It should be appreciated that whether or not a certain amount of direction change provides significant tissue stretch can be a function of the direction change Δβ, the initial direction β _initial, or both. Thus, only if the directional supportable portion of the occupant support is commanded to change direction by at least a predetermined amount, and / or the initial direction β _initial is a single occupant support direction change event. It may be satisfactory to provide alternating pressure cycles only if the predetermined criteria are met. A single direction change event may be issued and subsequent release of a direction change command interrupted by zero or more issue / release subevents that do not have a duration greater than a defined time interval (e.g., keypad Defined by pressing and releasing 54 appropriate keys). This is a possibility for a user who intends to command a change of direction, for example from 10 ° to 40 °, but releases the pressure temporarily with a command during less than the time interval defined during the change of direction event. Explain. The controller 100 does not recognize the temporary release as a pause between two separate events, but instead recognizes it as a single event.
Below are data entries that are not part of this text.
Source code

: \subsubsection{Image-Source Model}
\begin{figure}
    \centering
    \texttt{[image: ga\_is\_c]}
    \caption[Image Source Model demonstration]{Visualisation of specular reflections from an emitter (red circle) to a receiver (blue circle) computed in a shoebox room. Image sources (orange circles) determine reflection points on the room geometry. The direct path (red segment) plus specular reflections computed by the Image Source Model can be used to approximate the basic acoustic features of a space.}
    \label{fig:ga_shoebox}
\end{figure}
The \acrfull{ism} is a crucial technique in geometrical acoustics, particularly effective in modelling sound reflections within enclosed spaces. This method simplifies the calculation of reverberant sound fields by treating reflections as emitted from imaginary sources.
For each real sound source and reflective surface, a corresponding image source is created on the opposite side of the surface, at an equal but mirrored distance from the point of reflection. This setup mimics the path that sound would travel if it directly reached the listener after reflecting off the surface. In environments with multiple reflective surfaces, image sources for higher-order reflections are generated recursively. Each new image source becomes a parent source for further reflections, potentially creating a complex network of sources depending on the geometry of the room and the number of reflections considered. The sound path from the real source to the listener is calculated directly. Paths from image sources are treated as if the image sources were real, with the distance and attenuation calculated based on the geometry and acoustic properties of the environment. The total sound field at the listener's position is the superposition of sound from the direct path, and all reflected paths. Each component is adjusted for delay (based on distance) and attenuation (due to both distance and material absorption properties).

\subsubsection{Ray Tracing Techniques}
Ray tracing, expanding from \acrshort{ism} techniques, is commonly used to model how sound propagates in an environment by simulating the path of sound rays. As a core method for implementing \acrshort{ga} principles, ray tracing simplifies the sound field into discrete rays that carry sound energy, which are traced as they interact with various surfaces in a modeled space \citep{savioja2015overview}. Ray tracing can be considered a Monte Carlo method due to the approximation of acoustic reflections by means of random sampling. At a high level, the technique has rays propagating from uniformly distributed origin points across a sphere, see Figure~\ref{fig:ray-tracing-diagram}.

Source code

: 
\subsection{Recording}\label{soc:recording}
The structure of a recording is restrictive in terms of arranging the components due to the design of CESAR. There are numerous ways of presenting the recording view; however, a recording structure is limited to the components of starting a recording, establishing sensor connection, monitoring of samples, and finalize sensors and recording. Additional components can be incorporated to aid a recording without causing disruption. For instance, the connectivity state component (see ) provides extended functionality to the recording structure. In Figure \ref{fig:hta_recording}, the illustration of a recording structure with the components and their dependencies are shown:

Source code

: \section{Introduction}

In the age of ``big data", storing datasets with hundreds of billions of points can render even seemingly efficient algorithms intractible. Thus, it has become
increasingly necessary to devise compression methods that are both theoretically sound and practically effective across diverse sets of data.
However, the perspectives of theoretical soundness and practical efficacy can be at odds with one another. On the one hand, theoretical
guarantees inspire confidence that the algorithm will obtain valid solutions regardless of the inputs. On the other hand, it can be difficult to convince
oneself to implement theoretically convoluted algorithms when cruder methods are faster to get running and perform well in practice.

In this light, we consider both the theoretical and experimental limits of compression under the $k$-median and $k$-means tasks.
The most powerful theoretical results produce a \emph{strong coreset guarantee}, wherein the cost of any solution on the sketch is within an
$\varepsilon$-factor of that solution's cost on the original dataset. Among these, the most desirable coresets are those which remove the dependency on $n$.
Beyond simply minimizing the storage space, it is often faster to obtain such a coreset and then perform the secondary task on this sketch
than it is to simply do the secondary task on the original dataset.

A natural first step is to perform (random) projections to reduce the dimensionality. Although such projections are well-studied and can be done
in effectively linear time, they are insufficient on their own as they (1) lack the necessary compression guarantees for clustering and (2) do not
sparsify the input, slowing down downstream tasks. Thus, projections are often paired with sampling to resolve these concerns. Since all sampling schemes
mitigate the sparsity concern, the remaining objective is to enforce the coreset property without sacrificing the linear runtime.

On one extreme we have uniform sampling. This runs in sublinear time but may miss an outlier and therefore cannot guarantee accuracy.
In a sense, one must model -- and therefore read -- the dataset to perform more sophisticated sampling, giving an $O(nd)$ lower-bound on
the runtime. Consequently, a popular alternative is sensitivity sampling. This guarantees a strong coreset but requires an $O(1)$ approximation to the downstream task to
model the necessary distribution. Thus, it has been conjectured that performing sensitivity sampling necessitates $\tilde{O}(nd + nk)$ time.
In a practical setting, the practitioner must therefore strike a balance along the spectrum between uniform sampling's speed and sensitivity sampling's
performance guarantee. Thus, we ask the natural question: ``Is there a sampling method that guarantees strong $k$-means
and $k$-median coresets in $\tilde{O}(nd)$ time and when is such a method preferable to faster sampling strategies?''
  The above description of the possible temporal relationship between alternating pressure cycle and direction change is based on the commanded direction change, but the relationship is instead an actual direction change (eg, head deck 44 direction change). ). In other words, the determination related to the direction of the adjustable portion of the occupant support can be based on the determination of the actual direction rather than the commanded change of direction, The decision related to the change in direction can be based on the determination of the actual change in direction rather than the commanded change in direction.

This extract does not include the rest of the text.